Getting the acknowledgement of a filed IT38
When you submit, Revenue issues an on-screen and stored acknowledgement / notice of acknowledgement confirming the return was received, with a reference. Keep it: solicitors and banks dealing with the estate frequently ask for proof the CAT return was filed and the tax paid before they release funds or complete the administration. You can retrieve it later from the Gifts & Inheritances area of myAccount.
Amending or adding to a filed return
Made a mistake, or a further benefit came to light (e.g. a second asset from the same estate)? You can amend a filed IT38 or file additional benefits through the same online service rather than starting over. Source: Revenue, File additional benefits or amend a filed return.
- PAYE + single inheritance + no reliefs = myAccount. ROS is for agents, self-assessed filers, trusts/estates and companies.
- CAT is its own registration. Add it inside myAccount (Manage My Record → Tax Registrations) before the IT38 service appears.
- The disponer's PPSN is mandatory on the online form — gather it before you start or you will get stuck.
- IT38S short form needs all three: no reliefs (bar the Small Gift Exemption), absolute benefit, one disponer only.
- 2026 figures: Group A €400,000, Group B €40,000, Group C €20,000; CAT rate 33%. File once you cross 80% of the threshold.
- Deadline hangs off the valuation date — 31 Oct same year (Jan–Aug) or 31 Oct next year (Sep–Dec). You can save, amend, and download your acknowledgement.
Frequently asked questions
Can I file my IT38 in myAccount, or do I have to use ROS?
If you are a PAYE or general taxpayer filing your own single gift or inheritance, you can file the IT38 (including the short IT38S) entirely in myAccount — no ROS account needed. ROS is required when you file as an agent (such as a solicitor), as a registered self-assessed taxpayer, or for a trust, estate or company.
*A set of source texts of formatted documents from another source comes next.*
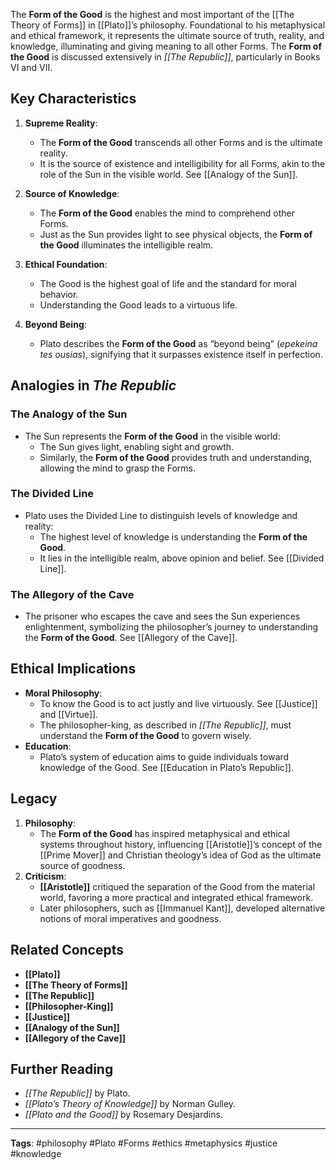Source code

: 
The **Form of the Good** is the highest and most important of the [[The Theory of Forms]] in [[Plato]]’s philosophy. Foundational to his metaphysical and ethical framework, it represents the ultimate source of truth, reality, and knowledge, illuminating and giving meaning to all other Forms. The **Form of the Good** is discussed extensively in *[[The Republic]]*, particularly in Books VI and VII.

## Key Characteristics
1. **Supreme Reality**:
   - The **Form of the Good** transcends all other Forms and is the ultimate reality.
   - It is the source of existence and intelligibility for all Forms, akin to the role of the Sun in the visible world. See [[Analogy of the Sun]].

2. **Source of Knowledge**:
   - The **Form of the Good** enables the mind to comprehend other Forms.
   - Just as the Sun provides light to see physical objects, the **Form of the Good** illuminates the intelligible realm.

3. **Ethical Foundation**:
   - The Good is the highest goal of life and the standard for moral behavior.
   - Understanding the Good leads to a virtuous life.

4. **Beyond Being**:
   - Plato describes the **Form of the Good** as “beyond being” (*epekeina tes ousias*), signifying that it surpasses existence itself in perfection.

## Analogies in *The Republic*
### The Analogy of the Sun
- The Sun represents the **Form of the Good** in the visible world:
  - The Sun gives light, enabling sight and growth.
  - Similarly, the **Form of the Good** provides truth and understanding, allowing the mind to grasp the Forms.

### The Divided Line
- Plato uses the Divided Line to distinguish levels of knowledge and reality:
  - The highest level of knowledge is understanding the **Form of the Good**.
  - It lies in the intelligible realm, above opinion and belief. See [[Divided Line]].

### The Allegory of the Cave
- The prisoner who escapes the cave and sees the Sun experiences enlightenment, symbolizing the philosopher’s journey to understanding the **Form of the Good**. See [[Allegory of the Cave]].

## Ethical Implications
- **Moral Philosophy**:
  - To know the Good is to act justly and live virtuously. See [[Justice]] and [[Virtue]].
  - The philosopher-king, as described in *[[The Republic]]*, must understand the **Form of the Good** to govern wisely.
- **Education**:
  - Plato’s system of education aims to guide individuals toward knowledge of the Good. See [[Education in Plato’s Republic]].

## Legacy
1. **Philosophy**:
   - The **Form of the Good** has inspired metaphysical and ethical systems throughout history, influencing [[Aristotle]]’s concept of the [[Prime Mover]] and Christian theology’s idea of God as the ultimate source of goodness.
2. **Criticism**:
   - **[[Aristotle]]** critiqued the separation of the Good from the material world, favoring a more practical and integrated ethical framework.
   - Later philosophers, such as [[Immanuel Kant]], developed alternative notions of moral imperatives and goodness.

## Related Concepts
- **[[Plato]]**
- **[[The Theory of Forms]]**
- **[[The Republic]]**
- **[[Philosopher-King]]**
- **[[Justice]]**
- **[[Analogy of the Sun]]**
- **[[Allegory of the Cave]]**

## Further Reading
- *[[The Republic]]* by Plato.
- *[[Plato’s Theory of Knowledge]]* by Norman Gulley.
- *[[Plato and the Good]]* by Rosemary Desjardins.

---

**Tags**: #philosophy #Plato #Forms #ethics #metaphysics #justice #knowledge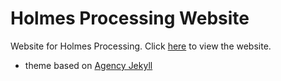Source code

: Holmes Processing Website
====================

Website for Holmes Processing. Click [here](http://holmesprocessing.github.io/) to view the website.

* theme based on [Agency Jekyll](https://y7kim.github.io/agency-jekyll-theme)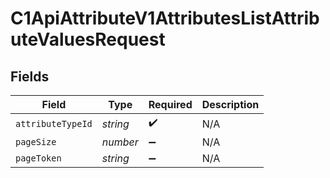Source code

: # C1ApiAttributeV1AttributesListAttributeValuesRequest


## Fields

| Field              | Type               | Required           | Description        |
| ------------------ | ------------------ | ------------------ | ------------------ |
| `attributeTypeId`  | *string*           | :heavy_check_mark: | N/A                |
| `pageSize`         | *number*           | :heavy_minus_sign: | N/A                |
| `pageToken`        | *string*           | :heavy_minus_sign: | N/A                |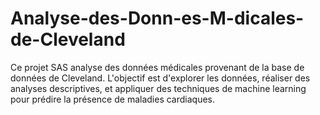 # Analyse-des-Donn-es-M-dicales-de-Cleveland
Ce projet SAS analyse des données médicales provenant de la base de données de Cleveland. L'objectif est d'explorer les données, réaliser des analyses descriptives, et appliquer des techniques de machine learning pour prédire la présence de maladies cardiaques.
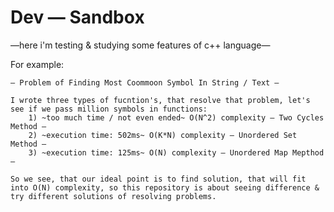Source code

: # Dev — Sandbox
—here i'm testing &amp; studying some features of c++ language—

For example:

    — Problem of Finding Most Coommoon Symbol In String / Text —

    I wrote three types of fucntion's, that resolve that problem, let's see if we pass million symbols in functions:
        1) ~too much time / not even ended~ O(N^2) complexity — Two Cycles Method —
        2) ~execution time: 502ms~ O(K*N) complexity — Unordered Set Method —
        3) ~execution time: 125ms~ O(N) complexity — Unordered Map Mepthod —
    
    So we see, that our ideal point is to find solution, that will fit into O(N) complexity, so this repository is about seeing difference & try different solutions of resolving problems.
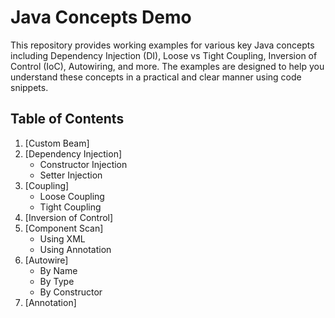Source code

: # Java Concepts Demo

This repository provides working examples for various key Java concepts including Dependency Injection (DI), Loose vs Tight Coupling, Inversion of Control (IoC), Autowiring, and more. 
The examples are designed to help you understand these concepts in a practical and clear manner using code snippets.

## Table of Contents

1. [Custom Beam]
2. [Dependency Injection]
   - Constructor Injection
   - Setter Injection
3. [Coupling]
   - Loose Coupling
   - Tight Coupling
4. [Inversion of Control]
5. [Component Scan]
   - Using XML
   - Using Annotation
6. [Autowire]
   - By Name
   - By Type
   - By Constructor
7. [Annotation]
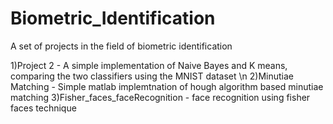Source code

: # Biometric_Identification

A set of projects in the field of biometric identification

1)Project 2 - A simple implementation of Naive Bayes and K means, comparing the two classifiers using the MNIST dataset \n
2)Minutiae Matching - Simple matlab implemtnation of hough algorithm based minutiae matching
3)Fisher_faces_faceRecognition - face recognition using fisher faces technique


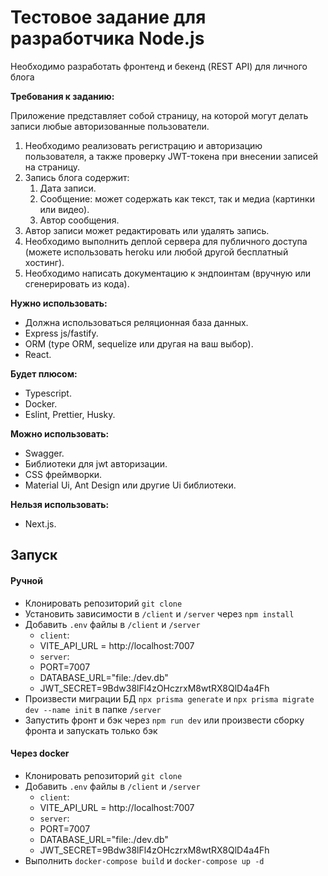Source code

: # Тестовое задание для разработчика Node.js

<aside>
Необходимо разработать фронтенд и бекенд (REST API) для личного блога
</aside>

**Требования к заданию:**

Приложение представляет собой страницу, на которой могут делать записи любые авторизованные пользователи.

1. Необходимо реализовать регистрацию и авторизацию пользователя, а также проверку JWT-токена при внесении записей на страницу.
2. Запись блога содержит:
   1. Дата записи.
   2. Сообщение: может содержать как текст, так и медиа (картинки или видео).
   3. Автор сообщения.
3. Автор записи может редактировать или удалять запись.
4. Необходимо выполнить деплой сервера для публичного доступа (можете использовать heroku или любой другой бесплатный хостинг).
5. Необходимо написать документацию к эндпоинтам (вручную или сгенерировать из кода).

**Нужно использовать:**

- Должна использоваться реляционная база данных.
- Express js/fastify.
- ORM (type ORM, sequelize или другая на ваш выбор).
- React.

**Будет плюсом:**

- Typescript.
- Docker.
- Eslint, Prettier, Husky.

**Можно использовать:**

- Swagger.
- Библиотеки для jwt авторизации.
- CSS фреймворки.
- Material Ui, Ant Design или другие Ui библиотеки.

**Нельзя использовать:**

- Next.js.

## Запуск

#### Ручной

- Клонировать репозиторий `git clone`
- Установить зависимости в `/client` и `/server` через `npm install`
- Добавить `.env` файлы в `/client` и `/server`
  - `client`:
  - VITE_API_URL = http://localhost:7007
  - `server`:
  - PORT=7007
  - DATABASE_URL="file:./dev.db"
  - JWT_SECRET=9Bdw38lFl4zOHczrxM8wtRX8QlD4a4Fh
- Произвести миграции БД `npx prisma generate` и `npx prisma migrate dev --name init` в папке `/server`
- Запустить фронт и бэк через `npm run dev` или произвести сборку фронта и запускать только бэк

#### Через docker

- Клонировать репозиторий `git clone`
- Добавить `.env` файлы в `/client` и `/server`
  - `client`:
  - VITE_API_URL = http://localhost:7007
  - `server`:
  - PORT=7007
  - DATABASE_URL="file:./dev.db"
  - JWT_SECRET=9Bdw38lFl4zOHczrxM8wtRX8QlD4a4Fh
- Выполнить `docker-compose build` и `docker-compose up -d`
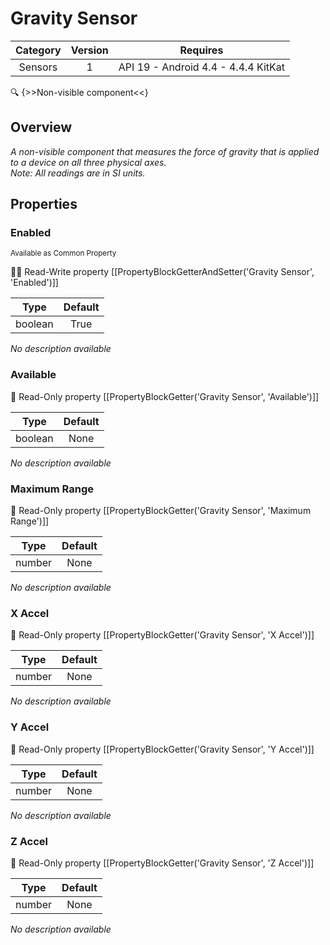 # Gravity Sensor

| Category | Version | Requires |
|:--------:|:-------:|:--------:|
|Sensors|1|API 19 - Android 4.4 - 4.4.4 KitKat|

:mag: {>>Non-visible component<<}

## Overview

_A non-visible component that measures the force of gravity that is applied to a device on all three physical axes.<br>Note\: All readings are in SI units._

## Properties

### Enabled

<small>Available as Common Property</small>

:eyes::pencil: Read-Write property
[[PropertyBlockGetterAndSetter('Gravity Sensor', 'Enabled')]]

| Type | Default |
|:----:|:-------:|
|boolean|True|

_No description available_

### Available



:eyes: Read-Only property
[[PropertyBlockGetter('Gravity Sensor', 'Available')]]

| Type | Default |
|:----:|:-------:|
|boolean|None|

_No description available_

### Maximum Range



:eyes: Read-Only property
[[PropertyBlockGetter('Gravity Sensor', 'Maximum Range')]]

| Type | Default |
|:----:|:-------:|
|number|None|

_No description available_

### X Accel



:eyes: Read-Only property
[[PropertyBlockGetter('Gravity Sensor', 'X Accel')]]

| Type | Default |
|:----:|:-------:|
|number|None|

_No description available_

### Y Accel



:eyes: Read-Only property
[[PropertyBlockGetter('Gravity Sensor', 'Y Accel')]]

| Type | Default |
|:----:|:-------:|
|number|None|

_No description available_

### Z Accel



:eyes: Read-Only property
[[PropertyBlockGetter('Gravity Sensor', 'Z Accel')]]

| Type | Default |
|:----:|:-------:|
|number|None|

_No description available_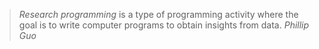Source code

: <!-- njnmdoc:  title="Research Programming"  -->

> *Research programming* is a type of programming activity where the goal
> is to write computer programs to obtain insights from data.
> <cite>Phillip Guo</cite>

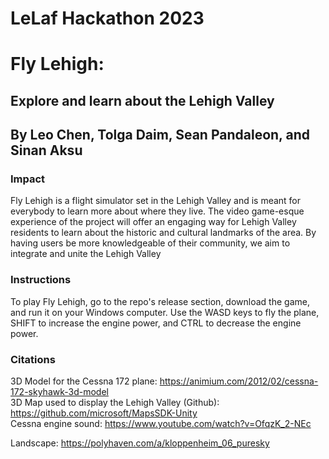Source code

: # LeLaf Hackathon 2023
# Fly Lehigh: 
## Explore and learn about the Lehigh Valley
## By Leo Chen, Tolga Daim, Sean Pandaleon, and Sinan Aksu

### Impact
Fly Lehigh is a flight simulator set in the Lehigh Valley and is meant for everybody to learn more about where they live. The
video game-esque experience of the project will offer an engaging way for Lehigh Valley residents to learn about the historic
and cultural landmarks of the area. By having users be more knowledgeable of their community, we aim to integrate and unite the 
Lehigh Valley 

### Instructions
To play Fly Lehigh, go to the repo's release section, download the game, and run it on your Windows computer.
Use the WASD keys to fly the plane, SHIFT to increase the engine power, and CTRL to decrease the engine power.

### Citations
3D Model for the Cessna 172 plane: https://animium.com/2012/02/cessna-172-skyhawk-3d-model  
3D Map used to display the Lehigh Valley (Github): https://github.com/microsoft/MapsSDK-Unity  
Cessna engine sound: https://www.youtube.com/watch?v=OfqzK_2-NEc

Landscape: https://polyhaven.com/a/kloppenheim_06_puresky
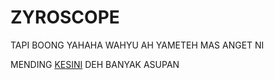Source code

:# ZYROSCOPE
  TAPI BOONG YAHAHA WAHYU AH YAMETEH MAS ANGET NI 


  MENDING [KESINI](https://t.me/bokepterbaru2) DEH BANYAK ASUPAN

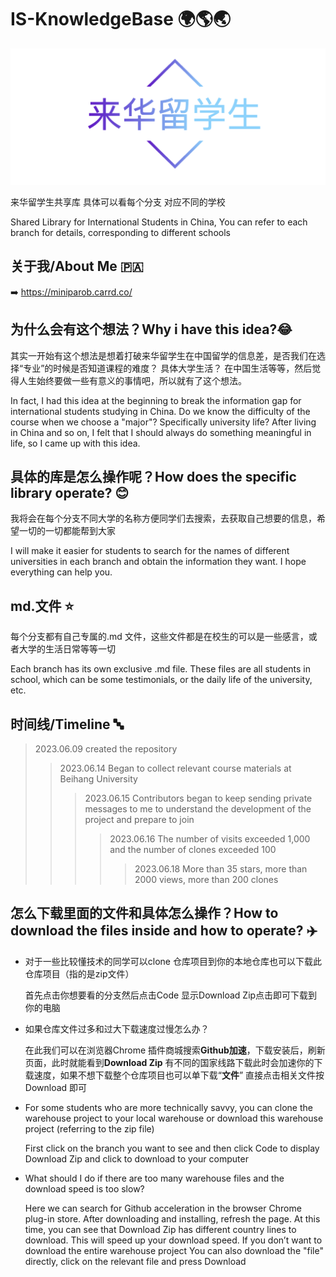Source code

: # IS-KnowledgeBase 🌍🌎🌏
![Image text](https://github.com/RobertWeijie/IS-KnowledgeBase/blob/main/logo.png)

来华留学生共享库
具体可以看每个分支 对应不同的学校


Shared Library for International Students in China, You can refer to each branch for details, corresponding to different schools

## **关于我/About Me** 🇵🇦
➡️ https://miniparob.carrd.co/

## 为什么会有这个想法？Why i have this idea?😂

其实一开始有这个想法是想着打破来华留学生在中国留学的信息差，是否我们在选择“专业”的时候是否知道课程的难度？ 具体大学生活？ 在中国生活等等，然后觉得人生始终要做一些有意义的事情吧，所以就有了这个想法。


In fact, I had this idea at the beginning to break the information gap for international students studying in China. Do we know the difficulty of the course when we choose a "major"? Specifically university life? After living in China and so on, I felt that I should always do something meaningful in life, so I came up with this idea.


## 具体的库是怎么操作呢？How does the specific library operate?  😊


我将会在每个分支不同大学的名称方便同学们去搜索，去获取自己想要的信息，希望一切的一切都能帮到大家


I will make it easier for students to search for the names of different universities in each branch and obtain the information they want. I hope everything can help you.


## **md.文件** ⭐
每个分支都有自己专属的.md 文件，这些文件都是在校生的可以是一些感言，或者大学的生活日常等等一切


Each branch has its own exclusive .md file. These files are all students in school, which can be some testimonials, or the daily life of the university, etc.

## **时间线/Timeline** 🔤
>  2023.06.09 created the repository
>>2023.06.14  Began to collect relevant course materials at Beihang University
>>> 2023.06.15 Contributors began to keep sending private messages to me to understand the development of the project and prepare to join
>>>> 2023.06.16 The number of visits exceeded 1,000 and the number of clones exceeded 100
>>>>> 2023.06.18 More than 35 stars, more than 2000 views, more than 200 clones


## **怎么下载里面的文件和具体怎么操作？How to download the files inside and how to operate?** ✈️
* 对于一些比较懂技术的同学可以clone 仓库项目到你的本地仓库也可以下载此仓库项目（指的是zip文件）

   首先点击你想要看的分支然后点击Code 显示Download Zip点击即可下载到你的电脑

*  如果仓库文件过多和过大下载速度过慢怎么办？
  
   在此我们可以在浏览器Chrome 插件商城搜索**Github加速**，下载安装后，刷新页面，此时就能看到**Download Zip** 有不同的国家线路下载此时会加速你的下载速度，如果不想下载整个仓库项目也可以单下载“**文件**” 直接点击相关文件按Download 即可

* For some students who are more technically savvy, you can clone the warehouse project to your local warehouse or download this warehouse project (referring to the zip file)
  
  First click on the branch you want to see and then click Code to display Download Zip and click to download to your computer


* What should I do if there are too many warehouse files and the download speed is too slow?
  
    Here we can search for Github acceleration in the browser Chrome plug-in store. After downloading and installing, refresh the page. At this time, you can see that Download Zip has different country lines to download. This will speed up your download speed. If you don’t want to download the entire warehouse project You can also download the "file" directly, click on the relevant file and press Download

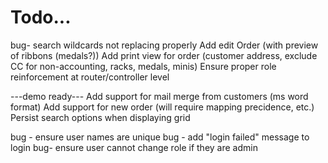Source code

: # Todo...

bug- search wildcards not replacing properly
Add edit Order (with preview of ribbons (medals?))
Add print view for order (customer address, exclude CC for non-accounting, racks, medals, minis)
Ensure proper role reinforcement at router/controller level

---demo ready---
Add support for mail merge from customers (ms word format)
Add support for new order (will require mapping precidence, etc.)
Persist search options when displaying grid

bug - ensure user names are unique
bug - add "login failed" message to login
bug- ensure user cannot change role if they are admin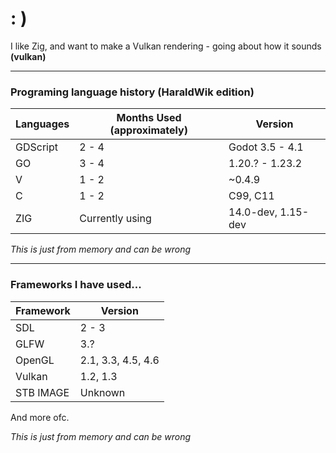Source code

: # : )

I like Zig, and want to make a Vulkan rendering - going about how it sounds **(vulkan)**

---

### Programing language history (HaraldWik edition)
| Languages | Months Used (approximately) | Version            |
|-----------|-----------------------------|--------------------|
| GDScript  | 2 - 4                       | Godot 3.5 - 4.1    |
| GO        | 3 - 4                       | 1.20.? - 1.23.2    |
| V         | 1 - 2                       | ~0.4.9             |
| C         | 1 - 2                       | C99, C11           |
| ZIG       | Currently using             | 14.0-dev, 1.15-dev |

*This is just from memory and can be wrong*

---

### Frameworks I have used...
| Framework | Version            |
|-----------|--------------------|
| SDL       | 2 - 3              |
| GLFW      | 3.?                |
| OpenGL    | 2.1, 3.3, 4.5, 4.6 |
| Vulkan    | 1.2, 1.3           |
| STB IMAGE | Unknown            |

And more ofc.

*This is just from memory and can be wrong*

<!---
HaraldWik/HaraldWik is a ✨ special ✨ repository because its `README.md` (this file) appears on your GitHub profile.
You can click the Preview link to take a look at your changes.
--->
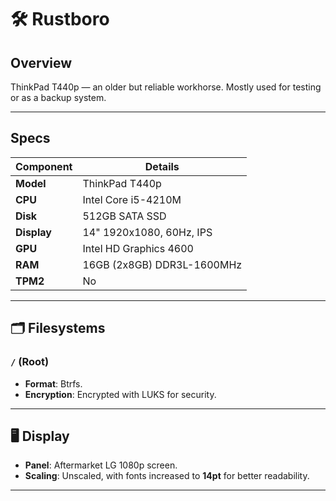 # 🛠️ Rustboro

## Overview

ThinkPad T440p — an older but reliable workhorse. Mostly used for testing or as a backup system.

---

## Specs

| Component   | Details                    |
| ----------- | -------------------------- |
| **Model**   | ThinkPad T440p             |
| **CPU**     | Intel Core i5-4210M        |
| **Disk**    | 512GB SATA SSD             |
| **Display** | 14" 1920x1080, 60Hz, IPS   |
| **GPU**     | Intel HD Graphics 4600     |
| **RAM**     | 16GB (2x8GB) DDR3L-1600MHz |
| **TPM2**    | No                         |

---

## 🗂 Filesystems

### `/` (Root)

- **Format**: Btrfs.
- **Encryption**: Encrypted with LUKS for security.

---

## 🖥 Display

- **Panel**: Aftermarket LG 1080p screen.
- **Scaling**: Unscaled, with fonts increased to **14pt** for better readability.

---
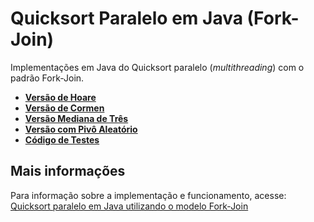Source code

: # Quicksort Paralelo em Java (Fork-Join)
Implementações em Java do Quicksort paralelo (_multithreading_) com o padrão Fork-Join.

* [**Versão de Hoare**](/Quicksort/ParaleloForkJoin/Java/QuicksortForkJoinHoare.java)
* [**Versão de Cormen**](/Quicksort/ParaleloForkJoin/Java/QuicksortForkJoinCormen.java)
* [**Versão Mediana de Três**](/Quicksort/ParaleloForkJoin/Java/QuicksortForkJoinMedianThree.java)
* [**Versão com Pivô Aleatório**](/Quicksort/ParaleloForkJoin/Java/QuicksortForkJoinRandomized.java)
* [**Código de Testes**](/Quicksort/ParaleloForkJoin/Java/TestesQuicksortForkJoin.java)

## Mais informações

Para informação sobre a implementação e funcionamento, acesse: [Quicksort paralelo em Java utilizando o modelo Fork-Join](https://www.blogcyberini.com/2018/09/quicksort-paralelo-em-java-fork-join.html#quickosortfj_index)
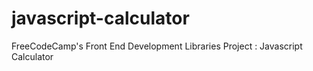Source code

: # javascript-calculator
FreeCodeCamp's Front End Development Libraries Project : Javascript Calculator
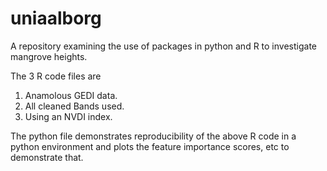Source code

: # uniaalborg
A repository examining the use of packages in python and R to investigate mangrove heights. 

The 3 R code files are 
1) Anamolous GEDI data.
2) All cleaned Bands used.
3) Using an NVDI index.

The python file demonstrates reproducibility of the above R code in a python environment and plots the feature 
importance scores, etc to demonstrate that. 
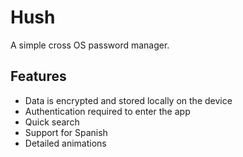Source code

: # Hush
A simple cross OS password manager.

## Features
- Data is encrypted and stored locally on the device
- Authentication required to enter the app
- Quick search
- Support for Spanish
- Detailed animations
How do I register for CAT before filing?
Sign in to myAccount, go to Manage My Record → Tax Registrations, and register for Capital Acquisitions Tax (CAT). Revenue assigns the registration date automatically and the Gifts & Inheritances service then becomes available so you can select "File CAT IT38 Return."
What information do I need about the disponer?
You need the disponer's full name, address and PPSN, your own PPSN, your relationship to them, the gift/inheritance details and the relevant dates. The disponer's PPSN is a required field — the online form will not let you progress without it.
Who can use the short IT38S instead of the full IT38?
You qualify only if all three apply: you claim no reliefs, exemptions or credits (apart from the Small Gift Exemption); the benefit has no conditions or restrictions; and it comes from one disponer only and is not part of a larger benefit. If any of these fails, use the full IT38.
How much CAT is due on a €420,000 inheritance from a parent?
Group A's threshold is €400,000, so €20,000 is taxable (assuming no prior aggregable Group A benefits). At the 33% CAT rate that is €6,600. Revenue's online IT38 calculates this for you, but it is worth checking the figure yourself.
How do I get proof that my IT38 was filed?
On submission, Revenue issues an acknowledgement confirming the return was received, which is stored in the Gifts & Inheritances area of myAccount. Keep it — solicitors and banks often request proof the CAT return was filed and the tax paid before releasing estate funds.